## Required action
Those lines of the records that contain "최솟값과" are to be located and copied.

(Saved entries)
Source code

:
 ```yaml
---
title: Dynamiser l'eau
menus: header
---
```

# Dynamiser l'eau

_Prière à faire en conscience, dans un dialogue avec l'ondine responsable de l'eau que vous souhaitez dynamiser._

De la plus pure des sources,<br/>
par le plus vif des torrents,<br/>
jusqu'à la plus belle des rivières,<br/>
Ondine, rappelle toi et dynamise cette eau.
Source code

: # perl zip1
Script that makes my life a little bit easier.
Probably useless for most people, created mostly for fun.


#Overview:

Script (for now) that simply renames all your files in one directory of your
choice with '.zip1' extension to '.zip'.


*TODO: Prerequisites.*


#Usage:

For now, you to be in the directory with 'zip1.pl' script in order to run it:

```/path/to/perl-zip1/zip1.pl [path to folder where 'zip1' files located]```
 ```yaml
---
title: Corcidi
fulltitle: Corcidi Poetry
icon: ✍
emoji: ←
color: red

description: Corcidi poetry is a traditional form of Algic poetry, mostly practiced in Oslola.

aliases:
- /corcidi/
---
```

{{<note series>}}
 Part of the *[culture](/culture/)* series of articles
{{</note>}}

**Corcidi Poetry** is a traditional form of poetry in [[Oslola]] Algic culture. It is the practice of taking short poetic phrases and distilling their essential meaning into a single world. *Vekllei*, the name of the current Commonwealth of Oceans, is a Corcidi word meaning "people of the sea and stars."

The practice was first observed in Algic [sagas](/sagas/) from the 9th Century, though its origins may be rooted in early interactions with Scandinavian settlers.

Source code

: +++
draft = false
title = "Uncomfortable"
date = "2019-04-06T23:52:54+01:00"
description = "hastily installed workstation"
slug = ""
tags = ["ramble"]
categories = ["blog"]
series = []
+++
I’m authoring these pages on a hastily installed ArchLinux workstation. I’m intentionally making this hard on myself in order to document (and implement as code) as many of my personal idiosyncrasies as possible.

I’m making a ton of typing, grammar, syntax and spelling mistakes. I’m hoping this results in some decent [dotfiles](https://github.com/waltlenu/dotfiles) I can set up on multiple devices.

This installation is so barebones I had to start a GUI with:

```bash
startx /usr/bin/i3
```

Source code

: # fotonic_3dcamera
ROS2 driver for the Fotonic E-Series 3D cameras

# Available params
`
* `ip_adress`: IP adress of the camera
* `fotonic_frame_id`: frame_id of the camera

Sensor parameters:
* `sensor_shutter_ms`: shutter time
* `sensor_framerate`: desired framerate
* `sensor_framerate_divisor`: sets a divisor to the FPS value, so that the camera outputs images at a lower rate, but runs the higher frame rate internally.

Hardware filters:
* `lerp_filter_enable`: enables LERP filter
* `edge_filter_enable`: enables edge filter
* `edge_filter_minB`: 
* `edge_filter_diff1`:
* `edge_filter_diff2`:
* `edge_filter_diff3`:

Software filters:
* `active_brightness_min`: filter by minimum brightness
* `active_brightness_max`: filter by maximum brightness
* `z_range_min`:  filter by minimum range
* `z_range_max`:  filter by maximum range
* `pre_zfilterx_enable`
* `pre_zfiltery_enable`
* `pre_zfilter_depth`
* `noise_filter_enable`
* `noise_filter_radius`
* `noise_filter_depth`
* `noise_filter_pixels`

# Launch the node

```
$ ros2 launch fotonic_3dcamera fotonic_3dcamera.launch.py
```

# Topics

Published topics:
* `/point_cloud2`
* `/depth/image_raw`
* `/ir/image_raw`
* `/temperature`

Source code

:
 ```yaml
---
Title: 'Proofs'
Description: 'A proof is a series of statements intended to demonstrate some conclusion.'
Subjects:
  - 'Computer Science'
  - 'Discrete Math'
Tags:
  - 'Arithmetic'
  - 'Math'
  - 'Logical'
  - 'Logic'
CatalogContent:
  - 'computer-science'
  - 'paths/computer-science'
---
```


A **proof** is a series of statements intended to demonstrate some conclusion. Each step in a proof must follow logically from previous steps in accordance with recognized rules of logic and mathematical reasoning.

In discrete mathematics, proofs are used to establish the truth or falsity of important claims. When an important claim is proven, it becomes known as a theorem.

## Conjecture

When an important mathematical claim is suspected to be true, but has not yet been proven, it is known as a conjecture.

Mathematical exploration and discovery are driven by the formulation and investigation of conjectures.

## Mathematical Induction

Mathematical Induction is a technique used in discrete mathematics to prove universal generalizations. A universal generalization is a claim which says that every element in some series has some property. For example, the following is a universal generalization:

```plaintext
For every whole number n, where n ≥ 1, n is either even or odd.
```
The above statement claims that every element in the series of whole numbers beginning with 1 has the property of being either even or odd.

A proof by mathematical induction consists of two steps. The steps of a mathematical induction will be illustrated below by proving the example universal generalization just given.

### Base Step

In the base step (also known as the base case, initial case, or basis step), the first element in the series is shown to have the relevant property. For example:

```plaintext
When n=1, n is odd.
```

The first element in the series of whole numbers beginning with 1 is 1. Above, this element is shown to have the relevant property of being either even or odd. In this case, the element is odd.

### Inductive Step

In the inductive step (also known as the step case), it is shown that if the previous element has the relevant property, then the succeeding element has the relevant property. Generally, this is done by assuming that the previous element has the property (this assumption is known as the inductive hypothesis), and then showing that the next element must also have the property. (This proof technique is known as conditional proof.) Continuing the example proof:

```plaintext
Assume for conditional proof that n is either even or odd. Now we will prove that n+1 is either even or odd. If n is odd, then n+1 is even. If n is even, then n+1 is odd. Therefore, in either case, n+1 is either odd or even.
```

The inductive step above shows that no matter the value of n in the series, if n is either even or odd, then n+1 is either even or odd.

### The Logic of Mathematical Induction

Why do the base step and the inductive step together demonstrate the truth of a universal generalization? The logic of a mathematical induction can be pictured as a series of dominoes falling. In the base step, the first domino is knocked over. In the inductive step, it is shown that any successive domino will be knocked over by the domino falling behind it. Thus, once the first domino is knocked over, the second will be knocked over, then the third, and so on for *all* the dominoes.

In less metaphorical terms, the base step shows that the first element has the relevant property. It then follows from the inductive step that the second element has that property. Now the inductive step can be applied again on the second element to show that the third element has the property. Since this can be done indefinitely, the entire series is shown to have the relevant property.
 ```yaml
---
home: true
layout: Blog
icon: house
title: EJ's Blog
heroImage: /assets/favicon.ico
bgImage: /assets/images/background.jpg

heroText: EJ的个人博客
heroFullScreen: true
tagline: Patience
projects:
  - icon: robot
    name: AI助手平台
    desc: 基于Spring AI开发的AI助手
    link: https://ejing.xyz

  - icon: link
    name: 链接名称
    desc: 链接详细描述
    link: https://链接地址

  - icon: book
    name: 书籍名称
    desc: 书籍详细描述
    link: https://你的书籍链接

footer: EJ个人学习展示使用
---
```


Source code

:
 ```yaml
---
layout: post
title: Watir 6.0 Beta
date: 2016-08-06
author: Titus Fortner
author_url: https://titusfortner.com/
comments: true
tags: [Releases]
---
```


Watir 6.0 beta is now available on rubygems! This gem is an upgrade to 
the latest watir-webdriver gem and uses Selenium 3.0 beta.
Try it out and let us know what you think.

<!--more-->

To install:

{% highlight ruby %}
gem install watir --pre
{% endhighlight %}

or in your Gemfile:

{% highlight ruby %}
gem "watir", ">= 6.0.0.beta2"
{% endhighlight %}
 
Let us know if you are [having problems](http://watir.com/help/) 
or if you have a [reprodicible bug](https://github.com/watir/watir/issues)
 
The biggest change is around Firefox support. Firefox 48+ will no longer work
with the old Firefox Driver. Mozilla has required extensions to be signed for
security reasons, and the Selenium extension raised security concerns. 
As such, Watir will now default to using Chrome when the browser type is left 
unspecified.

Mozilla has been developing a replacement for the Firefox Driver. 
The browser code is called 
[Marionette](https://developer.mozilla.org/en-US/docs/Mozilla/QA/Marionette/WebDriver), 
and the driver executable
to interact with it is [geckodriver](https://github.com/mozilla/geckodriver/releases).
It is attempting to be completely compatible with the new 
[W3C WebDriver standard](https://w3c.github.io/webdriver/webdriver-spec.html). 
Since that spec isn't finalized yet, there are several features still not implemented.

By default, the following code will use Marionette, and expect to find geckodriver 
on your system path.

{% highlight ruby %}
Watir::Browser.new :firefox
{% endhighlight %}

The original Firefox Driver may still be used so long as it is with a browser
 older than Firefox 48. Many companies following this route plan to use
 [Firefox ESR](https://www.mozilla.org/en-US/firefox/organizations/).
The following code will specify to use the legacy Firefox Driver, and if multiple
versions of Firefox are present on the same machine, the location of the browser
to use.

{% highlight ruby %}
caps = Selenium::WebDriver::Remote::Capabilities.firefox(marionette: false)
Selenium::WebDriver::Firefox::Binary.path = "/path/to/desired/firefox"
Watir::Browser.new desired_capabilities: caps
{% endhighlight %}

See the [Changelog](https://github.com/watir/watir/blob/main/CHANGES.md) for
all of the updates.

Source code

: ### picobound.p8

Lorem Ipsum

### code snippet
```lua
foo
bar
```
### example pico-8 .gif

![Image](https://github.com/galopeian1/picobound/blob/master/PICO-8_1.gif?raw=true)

...

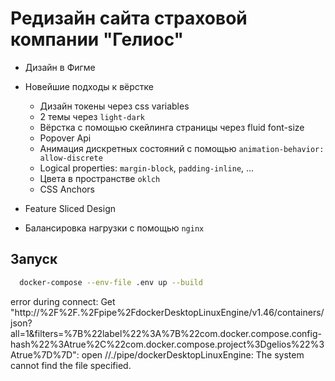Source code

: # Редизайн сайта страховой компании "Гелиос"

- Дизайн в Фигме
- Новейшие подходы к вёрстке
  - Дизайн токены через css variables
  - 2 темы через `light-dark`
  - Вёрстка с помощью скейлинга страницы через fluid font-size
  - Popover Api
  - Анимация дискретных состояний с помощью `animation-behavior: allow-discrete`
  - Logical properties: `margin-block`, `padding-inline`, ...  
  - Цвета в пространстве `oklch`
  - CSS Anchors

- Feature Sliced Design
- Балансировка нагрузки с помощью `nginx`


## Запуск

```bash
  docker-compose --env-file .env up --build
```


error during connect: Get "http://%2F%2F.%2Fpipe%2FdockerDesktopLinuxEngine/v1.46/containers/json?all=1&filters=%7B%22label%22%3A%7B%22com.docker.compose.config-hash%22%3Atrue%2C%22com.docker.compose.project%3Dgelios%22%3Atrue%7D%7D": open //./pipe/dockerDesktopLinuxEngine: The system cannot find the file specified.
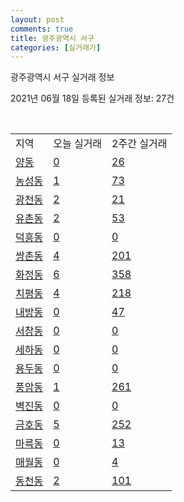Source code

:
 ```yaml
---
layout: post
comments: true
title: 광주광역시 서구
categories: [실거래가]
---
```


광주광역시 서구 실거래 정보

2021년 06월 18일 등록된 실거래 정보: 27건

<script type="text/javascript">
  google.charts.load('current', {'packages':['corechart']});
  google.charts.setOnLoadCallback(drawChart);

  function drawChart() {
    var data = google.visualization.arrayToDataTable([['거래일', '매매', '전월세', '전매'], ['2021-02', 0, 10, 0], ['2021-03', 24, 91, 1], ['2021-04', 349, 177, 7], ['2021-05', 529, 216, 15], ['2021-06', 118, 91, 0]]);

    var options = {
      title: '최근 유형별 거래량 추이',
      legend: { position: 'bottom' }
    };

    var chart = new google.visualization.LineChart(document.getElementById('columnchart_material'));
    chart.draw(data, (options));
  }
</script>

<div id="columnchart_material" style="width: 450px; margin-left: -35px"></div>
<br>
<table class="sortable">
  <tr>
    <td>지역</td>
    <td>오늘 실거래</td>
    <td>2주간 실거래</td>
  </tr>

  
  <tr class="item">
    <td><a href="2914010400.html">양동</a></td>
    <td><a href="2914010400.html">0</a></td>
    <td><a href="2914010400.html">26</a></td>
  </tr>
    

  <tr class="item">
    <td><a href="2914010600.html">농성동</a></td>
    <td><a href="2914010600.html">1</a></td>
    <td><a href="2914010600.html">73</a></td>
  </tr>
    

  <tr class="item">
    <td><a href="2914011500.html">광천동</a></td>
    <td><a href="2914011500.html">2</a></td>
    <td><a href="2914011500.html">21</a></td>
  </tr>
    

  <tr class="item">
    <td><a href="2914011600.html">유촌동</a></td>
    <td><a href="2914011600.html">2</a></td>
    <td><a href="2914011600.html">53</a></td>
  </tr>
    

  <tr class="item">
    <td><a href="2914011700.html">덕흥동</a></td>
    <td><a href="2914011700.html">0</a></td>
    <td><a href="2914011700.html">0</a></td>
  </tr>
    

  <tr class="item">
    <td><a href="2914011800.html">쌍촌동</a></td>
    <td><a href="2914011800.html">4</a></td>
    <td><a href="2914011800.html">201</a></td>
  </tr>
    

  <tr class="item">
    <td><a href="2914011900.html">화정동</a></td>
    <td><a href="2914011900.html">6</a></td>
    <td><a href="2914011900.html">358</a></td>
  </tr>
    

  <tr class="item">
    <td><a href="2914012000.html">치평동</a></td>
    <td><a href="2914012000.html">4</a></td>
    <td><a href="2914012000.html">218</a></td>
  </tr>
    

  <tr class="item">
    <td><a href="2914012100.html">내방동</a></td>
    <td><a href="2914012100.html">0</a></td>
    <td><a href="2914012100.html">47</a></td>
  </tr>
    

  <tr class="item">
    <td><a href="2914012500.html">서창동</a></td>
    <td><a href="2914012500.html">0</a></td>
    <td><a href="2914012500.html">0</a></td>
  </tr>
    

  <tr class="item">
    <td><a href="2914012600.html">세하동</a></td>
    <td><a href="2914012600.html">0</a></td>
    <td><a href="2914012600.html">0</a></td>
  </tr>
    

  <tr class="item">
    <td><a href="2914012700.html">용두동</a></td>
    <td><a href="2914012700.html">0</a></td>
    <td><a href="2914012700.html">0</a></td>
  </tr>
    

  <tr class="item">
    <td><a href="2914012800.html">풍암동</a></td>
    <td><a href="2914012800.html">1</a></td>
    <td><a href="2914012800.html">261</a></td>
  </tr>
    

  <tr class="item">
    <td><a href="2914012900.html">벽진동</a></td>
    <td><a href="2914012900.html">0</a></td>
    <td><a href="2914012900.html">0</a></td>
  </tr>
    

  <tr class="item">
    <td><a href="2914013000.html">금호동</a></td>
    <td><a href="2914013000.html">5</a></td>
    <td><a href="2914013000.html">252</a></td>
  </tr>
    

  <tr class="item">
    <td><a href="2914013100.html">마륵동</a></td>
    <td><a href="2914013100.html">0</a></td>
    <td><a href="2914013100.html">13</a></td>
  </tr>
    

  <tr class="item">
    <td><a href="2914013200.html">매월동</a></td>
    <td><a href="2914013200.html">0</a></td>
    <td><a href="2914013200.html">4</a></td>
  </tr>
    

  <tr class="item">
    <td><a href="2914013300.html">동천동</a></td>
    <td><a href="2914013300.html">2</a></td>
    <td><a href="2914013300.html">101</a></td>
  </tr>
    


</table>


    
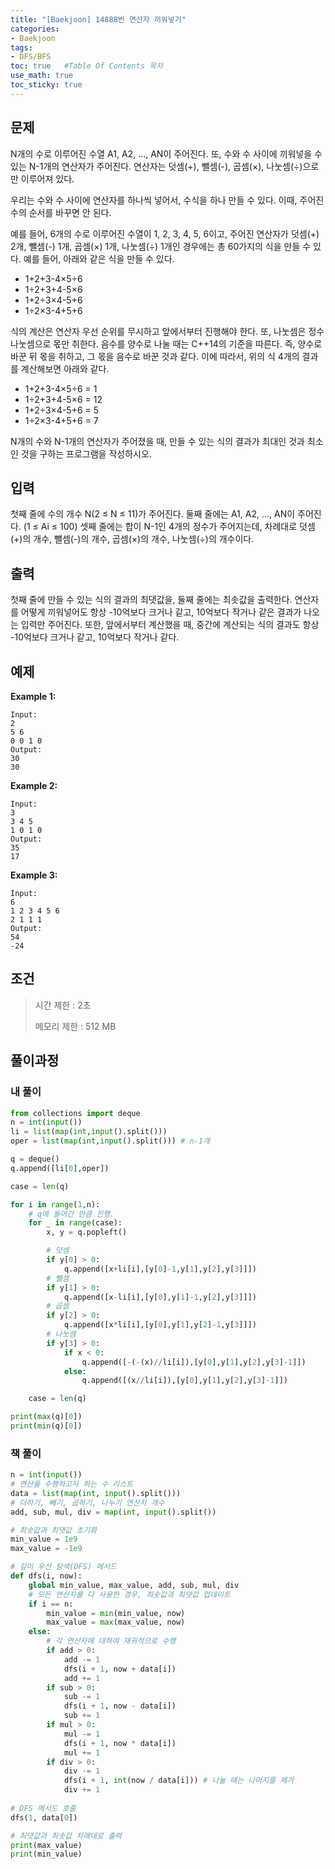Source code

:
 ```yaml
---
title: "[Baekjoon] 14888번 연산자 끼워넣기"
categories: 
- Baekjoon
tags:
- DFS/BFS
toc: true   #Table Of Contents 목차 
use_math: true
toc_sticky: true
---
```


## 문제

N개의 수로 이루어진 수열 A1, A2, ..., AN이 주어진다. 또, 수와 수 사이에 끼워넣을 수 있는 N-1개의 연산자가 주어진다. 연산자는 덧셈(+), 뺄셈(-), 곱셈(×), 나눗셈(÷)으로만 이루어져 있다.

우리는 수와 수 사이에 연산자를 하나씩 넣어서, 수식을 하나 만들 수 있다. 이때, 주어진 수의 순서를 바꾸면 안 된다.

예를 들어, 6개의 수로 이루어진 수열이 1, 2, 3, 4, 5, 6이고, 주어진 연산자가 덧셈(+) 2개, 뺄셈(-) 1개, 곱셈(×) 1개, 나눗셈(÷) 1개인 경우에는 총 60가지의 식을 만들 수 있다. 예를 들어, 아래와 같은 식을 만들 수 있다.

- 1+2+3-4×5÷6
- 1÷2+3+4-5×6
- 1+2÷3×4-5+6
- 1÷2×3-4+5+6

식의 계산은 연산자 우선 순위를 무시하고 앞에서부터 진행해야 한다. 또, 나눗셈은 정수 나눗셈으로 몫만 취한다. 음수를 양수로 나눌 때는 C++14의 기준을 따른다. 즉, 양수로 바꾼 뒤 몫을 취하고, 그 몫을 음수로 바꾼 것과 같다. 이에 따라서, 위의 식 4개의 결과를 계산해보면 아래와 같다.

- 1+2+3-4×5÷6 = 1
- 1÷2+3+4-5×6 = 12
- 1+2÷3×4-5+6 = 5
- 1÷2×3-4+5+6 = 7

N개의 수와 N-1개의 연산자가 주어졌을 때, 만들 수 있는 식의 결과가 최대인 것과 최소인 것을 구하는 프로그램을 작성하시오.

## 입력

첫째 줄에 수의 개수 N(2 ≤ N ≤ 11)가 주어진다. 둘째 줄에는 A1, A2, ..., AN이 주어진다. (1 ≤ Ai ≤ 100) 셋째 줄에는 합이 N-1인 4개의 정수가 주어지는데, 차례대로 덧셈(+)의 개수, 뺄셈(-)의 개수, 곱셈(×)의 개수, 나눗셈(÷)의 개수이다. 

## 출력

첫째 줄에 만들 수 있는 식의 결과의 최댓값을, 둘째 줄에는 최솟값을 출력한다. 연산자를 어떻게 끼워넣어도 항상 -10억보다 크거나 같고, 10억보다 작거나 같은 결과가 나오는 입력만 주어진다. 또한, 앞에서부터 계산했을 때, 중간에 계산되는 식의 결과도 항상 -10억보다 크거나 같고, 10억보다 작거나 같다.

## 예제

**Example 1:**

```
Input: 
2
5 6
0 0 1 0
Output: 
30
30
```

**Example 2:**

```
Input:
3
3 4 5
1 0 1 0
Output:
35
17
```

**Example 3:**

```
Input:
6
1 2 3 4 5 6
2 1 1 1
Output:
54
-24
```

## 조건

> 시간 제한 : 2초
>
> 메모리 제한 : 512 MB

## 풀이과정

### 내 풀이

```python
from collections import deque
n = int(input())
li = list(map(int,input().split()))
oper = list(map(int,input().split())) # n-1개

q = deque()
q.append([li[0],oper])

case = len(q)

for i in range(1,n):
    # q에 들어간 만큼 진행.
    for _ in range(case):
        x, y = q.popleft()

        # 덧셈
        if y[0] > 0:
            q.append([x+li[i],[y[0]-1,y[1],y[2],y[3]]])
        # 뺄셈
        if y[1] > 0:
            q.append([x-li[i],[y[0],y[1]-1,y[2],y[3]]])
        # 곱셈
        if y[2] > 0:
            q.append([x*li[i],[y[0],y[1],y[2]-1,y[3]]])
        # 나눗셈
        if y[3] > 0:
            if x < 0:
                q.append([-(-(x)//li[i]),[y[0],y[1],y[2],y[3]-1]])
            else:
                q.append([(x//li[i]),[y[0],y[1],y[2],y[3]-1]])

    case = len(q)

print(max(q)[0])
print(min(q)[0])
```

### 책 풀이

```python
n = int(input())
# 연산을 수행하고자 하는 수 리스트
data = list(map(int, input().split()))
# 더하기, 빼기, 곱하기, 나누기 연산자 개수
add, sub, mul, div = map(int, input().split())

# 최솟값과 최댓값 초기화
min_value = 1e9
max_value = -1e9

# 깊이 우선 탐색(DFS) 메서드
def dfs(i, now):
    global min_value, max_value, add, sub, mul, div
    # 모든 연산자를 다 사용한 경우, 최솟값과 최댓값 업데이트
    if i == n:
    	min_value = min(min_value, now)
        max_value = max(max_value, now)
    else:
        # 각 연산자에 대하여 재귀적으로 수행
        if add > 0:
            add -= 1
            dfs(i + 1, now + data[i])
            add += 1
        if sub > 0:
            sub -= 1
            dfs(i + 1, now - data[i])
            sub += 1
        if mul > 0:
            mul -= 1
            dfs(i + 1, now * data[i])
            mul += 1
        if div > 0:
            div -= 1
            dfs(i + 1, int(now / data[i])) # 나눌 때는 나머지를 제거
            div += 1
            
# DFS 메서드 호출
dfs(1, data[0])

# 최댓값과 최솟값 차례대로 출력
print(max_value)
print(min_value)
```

## Result of the task
# 최솟값과 최댓값 초기화
    # 모든 연산자를 다 사용한 경우, 최솟값과 최댓값 업데이트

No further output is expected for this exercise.